Od
strony osiedla (piszę umownie) na dużej, zabytkowej damce zbliżał się do
kościoła starszy pan w kapeluszu z torbą podróżną przewieszoną przez ramię.
Jedzie do mnie – pomyślałem. Nie dał rady podjechać pod górkę na placu
kościelnym i dalej poprowadził rower – w stronę cmentarza. Niedługo za nim,
bardziej odważnie, jechał na składaku młodszy od tamtego pana mężczyzna,
kierując się prosto na mnie. Jak jechać z kimś na składaku w grupie? No, może
do Owiesna jakoś dałoby się. Postawił jednak rower przy ścianie kościoła i
wszedł do jego wnętrza. Jechał jeszcze jeden facet, ale skręcił zdecydowanie w
stronę cmentarza. Chyba jechał na targ. W tym momencie zegar na wieży zabił
cztery razy, co dobitnie świadczy, że mamy całą godzinę. Następne, w innym już
tonie dziewięć uderzeń potwierdziło godzinę dziewiątą.
A
więc jeszcze umówione 5 minut i czas odjazdu.
Jednak
nikt nie przyszedł. Gdyby był w Bielawie Tadek Gonet...
„Uśmiechnij
się, jutro będzie lepiej”. Czy będzie? Wszak z ambitnych planów Grupy na ten
rok zrealizowano tylko jeden punkt – najważniejszy co prawda – pielgrzymkę na
Jasną Górę. To było dopiero 30 maja. Śnieg stopniał dużo wcześniej i nigdzie w
tym czasie nie pojechaliśmy. Spływ kajakowy w Bardzie Śląskim, Skalne Miasto w
Czechach, jak w komórce minuty, przechodzą na następny okres już od dwóch lat.
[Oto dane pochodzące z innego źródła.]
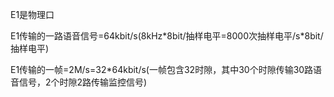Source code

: E1是物理口

E1传输的一路语音信号=64kbit/s\(8kHz\*8bit/抽样电平=8000次抽样电平/s\*8bit/抽样电平\)

E1传输的一帧=2M/s=32\*64kbit/s\(一帧包含32时隙，其中30个时隙传输30路语音信号，2个时隙2路传输监控信号\)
„Po wakacjach” będzie w ogłoszeniach parafialnych mowa o „powakacyjnym
spotkaniu Grupy Rowerowej Wiraż”. Z naszej Grupy nikt do szkoły już nie chodzi,
a więc kto ma te wakacje?
Nie
czekajmy, aż ktoś nam łaskawie zorganizuje jakąś rowerową pielgrzymkę. Korzystajmy
z tych jeszcze pogodnych sobót, które teraz są, aby się spotykać i pojeździć.
We wrześniu, październiku może, a na pewno w listopadzie będzie padało w każdą
sobotę. Kto wtedy przyjdzie na wspólny wyjazd?
Następne
spotkanie już 27 lipca o godzinie 9:00 pod kościołem.
Do
zobaczenia!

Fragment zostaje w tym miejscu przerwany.